Recently developed wearables and sensors placed around the patient were introduced, which measure PSG signals in a less obtrusive way or apply indirect measurements of the physiological parameters. The focus was on devices monitoring heart rate, respiration, and blood oxygenation, but actigraphy and portable EEG devices were also briefly discussed. An important aspect of these recently developed devices is that, although these provide increased comfort and a higher amount of data, the acquired data is of variable quality. This is caused by both the use of these technologies in an uncontrolled environment, as well as by the inherent characteristics of the technologies. In order to be able to exploit these solutions optimally, it is of high importance that research around this topic also includes the development and evaluation of algorithms for an automatic assessment of the quality of the data, as well as compensation methods for data of intermediate quality. Moreover, these novel devices require the development of application-specific algorithms for sleep monitoring.

The evaluation and comparison of sleep staging algorithms depend on many parameters, apart from studied population and algorithmic details. It includes sensor types, applied input signals, and mutual combinations. In general, good performances have been achieved based on solely the cardiac signal, being ECG or PPG, as it conveys respiratory information as well. The latest state-of-the-art sleep staging algorithms are furthermore based on deep learning techniques, which are expected to become even more important for future implementations. However, a validation of wearable or unobtrusive signals is often lacking. Therefore, the field of sleep staging at home would benefit from the development of algorithms that consider the limitations of wearable/unobtrusive data from the start.

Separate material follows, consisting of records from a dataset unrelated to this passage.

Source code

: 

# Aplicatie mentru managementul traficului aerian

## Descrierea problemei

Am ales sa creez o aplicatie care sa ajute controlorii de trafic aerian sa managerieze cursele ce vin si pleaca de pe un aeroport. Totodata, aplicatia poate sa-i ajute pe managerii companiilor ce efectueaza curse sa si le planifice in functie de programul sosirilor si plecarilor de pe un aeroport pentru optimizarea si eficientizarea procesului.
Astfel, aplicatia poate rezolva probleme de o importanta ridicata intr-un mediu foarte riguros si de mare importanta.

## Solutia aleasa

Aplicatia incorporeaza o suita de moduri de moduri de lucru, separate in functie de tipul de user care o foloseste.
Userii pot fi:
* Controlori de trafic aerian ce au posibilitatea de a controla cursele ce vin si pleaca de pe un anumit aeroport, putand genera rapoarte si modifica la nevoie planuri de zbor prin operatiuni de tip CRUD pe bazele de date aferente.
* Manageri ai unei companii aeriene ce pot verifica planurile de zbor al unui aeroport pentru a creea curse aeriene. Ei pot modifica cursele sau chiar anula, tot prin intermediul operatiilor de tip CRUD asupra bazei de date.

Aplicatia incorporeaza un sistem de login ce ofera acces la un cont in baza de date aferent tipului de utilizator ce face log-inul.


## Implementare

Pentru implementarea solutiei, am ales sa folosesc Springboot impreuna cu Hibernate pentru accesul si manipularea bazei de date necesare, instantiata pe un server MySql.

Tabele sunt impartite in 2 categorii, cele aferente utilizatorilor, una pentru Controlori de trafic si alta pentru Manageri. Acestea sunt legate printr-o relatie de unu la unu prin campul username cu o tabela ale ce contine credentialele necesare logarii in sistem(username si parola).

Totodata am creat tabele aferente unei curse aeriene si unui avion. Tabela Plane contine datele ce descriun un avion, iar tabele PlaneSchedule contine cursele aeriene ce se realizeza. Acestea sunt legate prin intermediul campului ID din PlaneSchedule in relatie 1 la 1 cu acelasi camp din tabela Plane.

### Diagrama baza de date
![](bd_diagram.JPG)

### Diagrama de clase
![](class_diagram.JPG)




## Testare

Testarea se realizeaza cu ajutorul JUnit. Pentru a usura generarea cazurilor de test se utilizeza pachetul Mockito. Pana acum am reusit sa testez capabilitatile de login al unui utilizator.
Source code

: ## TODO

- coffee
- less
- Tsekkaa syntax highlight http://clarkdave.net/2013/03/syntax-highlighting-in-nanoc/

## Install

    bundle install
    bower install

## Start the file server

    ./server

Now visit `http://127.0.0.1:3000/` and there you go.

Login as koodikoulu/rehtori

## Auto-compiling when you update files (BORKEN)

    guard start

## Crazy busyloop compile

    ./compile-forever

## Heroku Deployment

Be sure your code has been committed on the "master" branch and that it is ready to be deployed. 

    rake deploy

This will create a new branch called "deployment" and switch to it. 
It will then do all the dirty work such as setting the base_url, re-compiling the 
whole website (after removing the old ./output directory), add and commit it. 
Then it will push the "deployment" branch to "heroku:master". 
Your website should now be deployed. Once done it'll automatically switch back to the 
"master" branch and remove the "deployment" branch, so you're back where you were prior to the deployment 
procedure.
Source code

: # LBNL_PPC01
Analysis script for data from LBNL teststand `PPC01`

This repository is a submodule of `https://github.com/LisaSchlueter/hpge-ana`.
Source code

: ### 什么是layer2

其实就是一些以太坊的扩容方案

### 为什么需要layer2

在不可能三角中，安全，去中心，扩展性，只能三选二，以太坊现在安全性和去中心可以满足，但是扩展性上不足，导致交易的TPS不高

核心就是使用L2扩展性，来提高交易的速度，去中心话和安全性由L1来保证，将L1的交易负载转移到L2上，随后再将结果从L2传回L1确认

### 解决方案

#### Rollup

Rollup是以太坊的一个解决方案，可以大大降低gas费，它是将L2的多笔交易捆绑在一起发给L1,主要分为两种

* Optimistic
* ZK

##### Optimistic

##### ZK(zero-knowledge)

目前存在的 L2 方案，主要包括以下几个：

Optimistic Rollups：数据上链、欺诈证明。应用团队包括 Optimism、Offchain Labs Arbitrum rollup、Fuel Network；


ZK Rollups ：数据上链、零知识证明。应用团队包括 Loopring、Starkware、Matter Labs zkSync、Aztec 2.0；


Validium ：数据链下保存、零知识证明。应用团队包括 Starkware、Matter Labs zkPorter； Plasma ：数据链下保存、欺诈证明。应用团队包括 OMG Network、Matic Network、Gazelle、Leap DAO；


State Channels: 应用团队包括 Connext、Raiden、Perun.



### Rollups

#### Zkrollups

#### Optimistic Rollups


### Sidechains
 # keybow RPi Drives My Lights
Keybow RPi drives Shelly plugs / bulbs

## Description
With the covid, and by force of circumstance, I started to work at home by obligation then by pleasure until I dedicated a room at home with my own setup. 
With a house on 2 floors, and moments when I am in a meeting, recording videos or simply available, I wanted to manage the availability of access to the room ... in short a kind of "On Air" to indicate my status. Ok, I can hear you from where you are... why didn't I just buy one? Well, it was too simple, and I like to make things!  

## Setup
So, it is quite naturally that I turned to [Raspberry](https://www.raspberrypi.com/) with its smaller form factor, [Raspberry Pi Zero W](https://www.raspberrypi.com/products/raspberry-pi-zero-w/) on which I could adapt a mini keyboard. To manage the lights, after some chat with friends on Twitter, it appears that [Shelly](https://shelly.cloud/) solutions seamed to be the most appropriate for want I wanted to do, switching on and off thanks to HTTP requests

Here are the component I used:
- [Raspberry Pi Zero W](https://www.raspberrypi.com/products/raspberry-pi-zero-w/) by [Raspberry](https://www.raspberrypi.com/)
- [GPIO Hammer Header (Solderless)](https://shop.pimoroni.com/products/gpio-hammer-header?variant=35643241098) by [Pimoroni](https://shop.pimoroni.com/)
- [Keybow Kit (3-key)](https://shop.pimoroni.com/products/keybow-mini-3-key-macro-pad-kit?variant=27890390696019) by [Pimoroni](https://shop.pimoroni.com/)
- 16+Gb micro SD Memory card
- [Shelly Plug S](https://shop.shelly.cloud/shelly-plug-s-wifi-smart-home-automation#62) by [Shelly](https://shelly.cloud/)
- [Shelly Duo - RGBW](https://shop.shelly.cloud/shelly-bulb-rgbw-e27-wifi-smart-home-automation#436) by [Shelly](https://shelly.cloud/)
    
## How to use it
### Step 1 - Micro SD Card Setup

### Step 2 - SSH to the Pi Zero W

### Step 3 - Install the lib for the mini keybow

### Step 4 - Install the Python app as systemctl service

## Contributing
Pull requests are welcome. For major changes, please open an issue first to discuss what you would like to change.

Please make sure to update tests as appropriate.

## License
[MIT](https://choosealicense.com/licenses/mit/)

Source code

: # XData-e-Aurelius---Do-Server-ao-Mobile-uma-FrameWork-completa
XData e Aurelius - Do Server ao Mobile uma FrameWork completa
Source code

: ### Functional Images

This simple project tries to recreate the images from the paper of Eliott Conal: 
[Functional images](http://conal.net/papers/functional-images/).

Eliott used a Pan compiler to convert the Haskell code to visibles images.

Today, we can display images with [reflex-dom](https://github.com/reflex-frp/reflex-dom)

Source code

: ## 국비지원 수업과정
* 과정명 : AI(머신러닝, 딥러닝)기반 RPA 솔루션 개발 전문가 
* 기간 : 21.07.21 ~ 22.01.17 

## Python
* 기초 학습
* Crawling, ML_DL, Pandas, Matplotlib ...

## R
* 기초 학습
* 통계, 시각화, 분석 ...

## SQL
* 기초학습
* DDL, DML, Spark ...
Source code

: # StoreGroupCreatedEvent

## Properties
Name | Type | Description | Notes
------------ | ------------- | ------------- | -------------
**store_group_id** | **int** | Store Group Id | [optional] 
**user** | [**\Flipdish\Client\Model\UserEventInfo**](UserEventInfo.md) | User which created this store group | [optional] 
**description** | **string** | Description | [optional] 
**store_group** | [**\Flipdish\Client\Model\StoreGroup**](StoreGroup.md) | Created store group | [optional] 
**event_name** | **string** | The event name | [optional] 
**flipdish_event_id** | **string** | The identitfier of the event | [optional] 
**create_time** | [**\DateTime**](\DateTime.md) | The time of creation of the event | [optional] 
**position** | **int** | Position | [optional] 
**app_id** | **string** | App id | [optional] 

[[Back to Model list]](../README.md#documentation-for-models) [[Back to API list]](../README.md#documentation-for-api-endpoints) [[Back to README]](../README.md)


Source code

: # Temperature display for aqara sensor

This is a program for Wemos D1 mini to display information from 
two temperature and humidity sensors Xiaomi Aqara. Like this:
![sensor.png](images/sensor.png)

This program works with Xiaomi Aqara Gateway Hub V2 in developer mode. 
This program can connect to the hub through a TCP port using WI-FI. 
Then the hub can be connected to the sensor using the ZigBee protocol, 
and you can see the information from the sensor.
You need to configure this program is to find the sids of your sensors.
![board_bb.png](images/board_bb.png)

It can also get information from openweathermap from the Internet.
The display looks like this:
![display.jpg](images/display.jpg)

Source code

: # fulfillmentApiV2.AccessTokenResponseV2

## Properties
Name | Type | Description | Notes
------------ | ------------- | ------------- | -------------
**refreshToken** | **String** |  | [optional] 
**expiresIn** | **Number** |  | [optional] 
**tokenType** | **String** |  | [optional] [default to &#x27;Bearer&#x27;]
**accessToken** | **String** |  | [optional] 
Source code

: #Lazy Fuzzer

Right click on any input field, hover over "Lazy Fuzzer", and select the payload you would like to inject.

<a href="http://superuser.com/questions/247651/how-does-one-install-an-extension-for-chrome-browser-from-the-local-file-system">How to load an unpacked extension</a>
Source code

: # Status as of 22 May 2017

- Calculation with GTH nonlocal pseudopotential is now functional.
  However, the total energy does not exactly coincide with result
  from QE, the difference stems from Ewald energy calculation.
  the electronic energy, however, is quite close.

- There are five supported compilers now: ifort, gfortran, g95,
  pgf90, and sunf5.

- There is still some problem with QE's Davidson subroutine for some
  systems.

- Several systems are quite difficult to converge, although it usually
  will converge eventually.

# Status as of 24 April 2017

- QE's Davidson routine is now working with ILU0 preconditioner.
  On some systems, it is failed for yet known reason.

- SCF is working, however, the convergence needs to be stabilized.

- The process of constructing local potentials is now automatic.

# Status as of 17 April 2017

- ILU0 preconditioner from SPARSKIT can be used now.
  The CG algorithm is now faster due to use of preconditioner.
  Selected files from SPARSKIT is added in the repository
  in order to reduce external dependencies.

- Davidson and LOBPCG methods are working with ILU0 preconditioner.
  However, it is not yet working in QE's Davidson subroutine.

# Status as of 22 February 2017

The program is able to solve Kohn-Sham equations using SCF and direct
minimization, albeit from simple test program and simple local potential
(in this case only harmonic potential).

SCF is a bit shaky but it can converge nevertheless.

Obstructive sleep apnea is the most common sleep-related breathing disorder, and it, however, often remains undiagnosed. Therefore, researchers have been developing OSA detection algorithms using signals that can be easily acquired in a home environment. ECG and SpO2-based algorithms have obtained the most promising results. However, most of the studies did not include experiments at home. These algorithms should thus be further tested on signals acquired unobtrusively from a home environment. Moreover, not much performance gain has been shown from multimodal algorithms, and smarter ways to combine different signal modalities should thus be investigated.